Das vid schaut schon ehr nach meinem Geschmack aus!!! Der "360er für arme" ist noch nichtmal übel!!! Gefällt mir! und die Tischtennisplatte gefällt mir auch ! mit dem kleenen Nosewheelie! Naja, der Crash blieb wohl in erinnerung.. .. uuh!


----------



## Deleted 49241 (28. September 2005)

der link funktioniert scheinbar nicht.

aber ich denke du meinst den mit der vorderradbremse und nem gekoppelten 180° oder?
also ich find nen 360° mit nem x-up zu kombinieren aus der fahrt raus waehre ein move, den wir dann selbst den bmxern voraus haetten  zumindest hab ich so ne kombi noch nicht gesehen...
zu schaffen ist das sicherlich, da unser bikes zwar laenger sind, aber gerade mal die haelfte wiegen 
vielleicht koennten wir noch ein paar tricks aus dem vert bzw auch flatland bereich klauen   
zieht euch mal eure alten bmx videos rein...da gibbet bestimmt genug umzusetzen... ich werd mal die ganzen alten freedom durchblaettern...mal sehen, was sich ergibt


----------



## isah (28. September 2005)

ich investiere meine trainigszeit lieber in höhe und weite ...


----------



## Ray (28. September 2005)

ROFL rainer

willst Du Dich umbringen?!


----------



## 525Rainer (29. September 2005)

rebuild schrieb:
			
		

> der link funktioniert scheinbar nicht.
> aber ich denke du meinst den mit der vorderradbremse und nem gekoppelten 180° oder?

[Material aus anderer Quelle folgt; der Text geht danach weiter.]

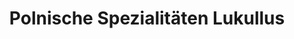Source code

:---
title: "Polnische Spezialitäten Lukullus"
url: /bielefeld/polnische-spezialitaeten-lukullus/
shop: Lebensmittel
---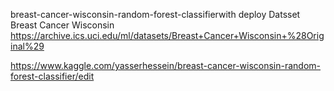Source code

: breast-cancer-wisconsin-random-forest-classifierwith deploy
Datsset Breast Cancer Wisconsin
https://archive.ics.uci.edu/ml/datasets/Breast+Cancer+Wisconsin+%28Original%29

https://www.kaggle.com/yasserhessein/breast-cancer-wisconsin-random-forest-classifier/edit
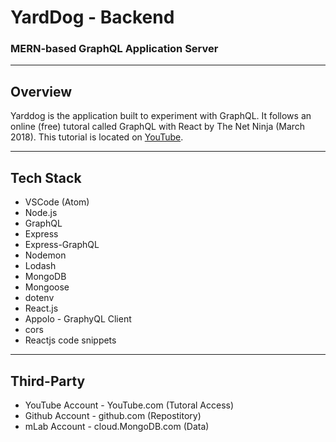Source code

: # YardDog - Backend

### MERN-based GraphQL Application Server

---

## **Overview**

Yarddog is the application built to experiment with GraphQL.
It follows an online (free) tutoral called GraphQL with React by The Net Ninja (March 2018).
This tutorial is located on [YouTube](https://youtu.be/Y0lDGjwRYKw).

---

## **Tech Stack**

- VSCode (Atom)
- Node.js
- GraphQL
- Express
- Express-GraphQL
- Nodemon
- Lodash
- MongoDB
- Mongoose
- dotenv
- React.js
- Appolo - GraphyQL Client
- cors
- Reactjs code snippets

---

## **Third-Party**

- YouTube Account - YouTube.com (Tutoral Access)
- Github Account - github.com (Repostitory)
- mLab Account - cloud.MongoDB.com (Data)
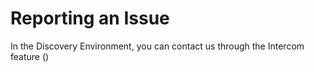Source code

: # Reporting an Issue
 
In the Discovery Environment, you can contact us through the Intercom feature ()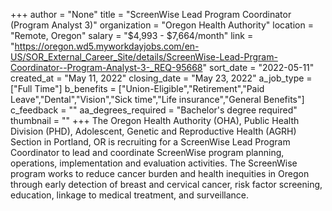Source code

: +++
author = "None"
title = "ScreenWise Lead Program Coordinator (Program Analyst 3)"
organization = "Oregon Health Authority"
location = "Remote, Oregon"
salary = "$4,993 - $7,664/month"
link = "https://oregon.wd5.myworkdayjobs.com/en-US/SOR_External_Career_Site/details/ScreenWise-Lead-Prgram-Coordinator--Program-Analyst-3-_REQ-95668"
sort_date = "2022-05-11"
created_at = "May 11, 2022"
closing_date = "May 23, 2022"
a_job_type = ["Full Time"]
b_benefits = ["Union-Eligible","Retirement","Paid Leave","Dental","Vision","Sick time","Life insurance","General Benefits"]
c_feedback = ""
aa_degrees_required = "Bachelor's degree required"
thumbnail = ""
+++
The Oregon Health Authority (OHA), Public Health Division (PHD), Adolescent, Genetic and Reproductive Health (AGRH) Section in Portland, OR is recruiting for a ScreenWise Lead Program Coordinator to lead and coordinate ScreenWise program planning, operations, implementation and evaluation activities. The ScreenWise program works to reduce cancer burden and health inequities in Oregon through early detection of breast and cervical cancer, risk factor screening, education, linkage to medical treatment, and surveillance.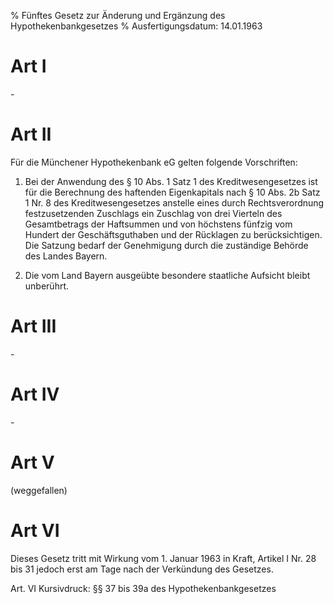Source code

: % Fünftes Gesetz zur Änderung und Ergänzung des Hypothekenbankgesetzes
% Ausfertigungsdatum: 14.01.1963
 
# Art I

\-

# Art II

Für die Münchener Hypothekenbank eG gelten folgende Vorschriften:

1. Bei der Anwendung des § 10 Abs. 1 Satz 1 des Kreditwesengesetzes ist für die Berechnung des haftenden Eigenkapitals nach § 10 Abs. 2b Satz 1 Nr. 8 des Kreditwesengesetzes anstelle eines durch Rechtsverordnung festzusetzenden Zuschlags ein Zuschlag von drei Vierteln des Gesamtbetrags der Haftsummen und von höchstens fünfzig vom Hundert der Geschäftsguthaben und der Rücklagen zu berücksichtigen. Die Satzung bedarf der Genehmigung durch die zuständige Behörde des Landes Bayern.

2. Die vom Land Bayern ausgeübte besondere staatliche Aufsicht bleibt unberührt.

# Art III

\-

# Art IV

\-

# Art V

(weggefallen)

# Art VI

Dieses Gesetz tritt mit Wirkung vom 1. Januar 1963 in Kraft, Artikel I Nr. 28 bis 31 jedoch erst am Tage nach der Verkündung des Gesetzes.

Art. VI Kursivdruck: §§ 37 bis 39a des Hypothekenbankgesetzes
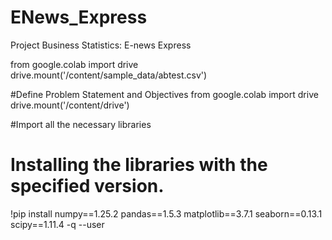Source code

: # ENews_Express
Project Business Statistics: E-news Express

from google.colab import drive
drive.mount('/content/sample_data/abtest.csv')

#Define Problem Statement and Objectives
from google.colab import drive
drive.mount('/content/drive')

#Import all the necessary libraries
# Installing the libraries with the specified version.
!pip install numpy==1.25.2 pandas==1.5.3 matplotlib==3.7.1 seaborn==0.13.1 scipy==1.11.4 -q --user
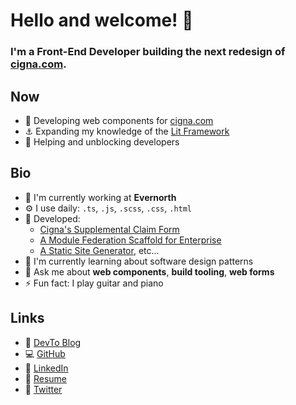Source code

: # Hello and welcome! 👋

### I'm a Front-End Developer building the next redesign of [cigna.com](https://www.cigna.com/).

## Now

- 🔧 Developing web components for [cigna.com](https://www.cigna.com/)
- ⚓ Expanding my knowledge of the [Lit Framework](https://lit.dev/)
- 🙋 Helping and unblocking developers

## Bio

- 🏢 I'm currently working at **Evernorth**
- ⚙️ I use daily: `.ts`, `.js`, `.scss`, `.css`, `.html`
- 💾 Developed:
  - [Cigna's Supplemental Claim Form](https://www.cigna.com/individuals-families/member-resources/supplemental-health-claim-form)
  - [A Module Federation Scaffold for Enterprise](https://dev.to/waldronmatt/tutorial-a-guide-to-module-federation-for-enterprise-n5)
  - [A Static Site Generator](https://jamstack.org/generators/bowman/), etc...
- 🌱 I'm currently learning about software design patterns
- 💬 Ask me about **web components**, **build tooling**, **web forms**
- ⚡️ Fun fact: I play guitar and piano

## Links

- 📝 [DevTo Blog](https://dev.to/waldronmatt)
- 💻 [GitHub](https://github.com/waldronmatt)
- 👨 [LinkedIn](https://www.linkedin.com/in/waldronmatt)
- 📕 [Resume](https://matthew-waldron-resume.netlify.app)
- 💬 [Twitter](https://twitter.com/_waldronmatt)
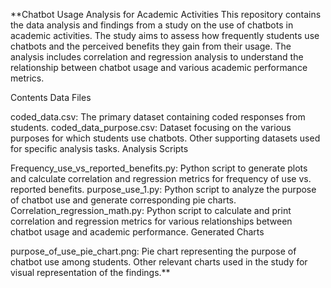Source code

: **Chatbot Usage Analysis for Academic Activities
This repository contains the data analysis and findings from a study on the use of chatbots in academic activities. The study aims to assess how frequently students use chatbots and the perceived benefits they gain from their usage. The analysis includes correlation and regression analysis to understand the relationship between chatbot usage and various academic performance metrics.

Contents
Data Files

coded_data.csv: The primary dataset containing coded responses from students.
coded_data_purpose.csv: Dataset focusing on the various purposes for which students use chatbots.
Other supporting datasets used for specific analysis tasks.
Analysis Scripts

Frequency_use_vs_reported_benefits.py: Python script to generate plots and calculate correlation and regression metrics for frequency of use vs. reported benefits.
purpose_use_1.py: Python script to analyze the purpose of chatbot use and generate corresponding pie charts.
Correlation_regression_math.py: Python script to calculate and print correlation and regression metrics for various relationships between chatbot usage and academic performance.
Generated Charts

purpose_of_use_pie_chart.png: Pie chart representing the purpose of chatbot use among students.
Other relevant charts used in the study for visual representation of the findings.**

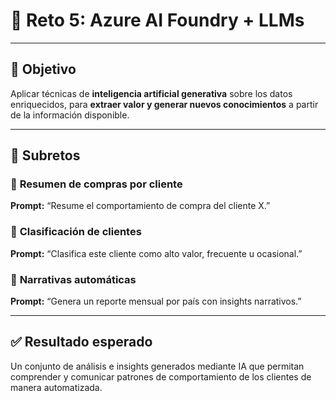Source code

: # 🚀 **Reto 5: Azure AI Foundry + LLMs**

---

## 🎯 **Objetivo**

Aplicar técnicas de **inteligencia artificial generativa** sobre los datos enriquecidos, para **extraer valor y generar nuevos conocimientos** a partir de la información disponible.

---

## 🧩 **Subretos**

### 🧠 **Resumen de compras por cliente**
**Prompt:** “Resume el comportamiento de compra del cliente X.”

### 🧩 **Clasificación de clientes**
**Prompt:** “Clasifica este cliente como alto valor, frecuente u ocasional.”

### 🧩 **Narrativas automáticas**
**Prompt:** “Genera un reporte mensual por país con insights narrativos.”

---

## ✅ **Resultado esperado**

Un conjunto de análisis e insights generados mediante IA que permitan comprender y comunicar patrones de comportamiento de los clientes de manera automatizada.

nein, ich reiss einen normalen 200erter aus dem stand nach rechts und lande auf der hinterradbremse aufm hinterrad so dass die front die letzten 160 grad durch den schwung noch rüberschwenkt. das vid ist alt, den trick hab ich damals erst probiert aber der link geht.
ein cooler 360er aufm trialrad ist für mich wenn man anfährt und dann einen 180er auf der vorderradbremse einleitet und dann bis zum 360er draufbleibt. gesehn in diesem englischen roadtrip video im letzen drittel.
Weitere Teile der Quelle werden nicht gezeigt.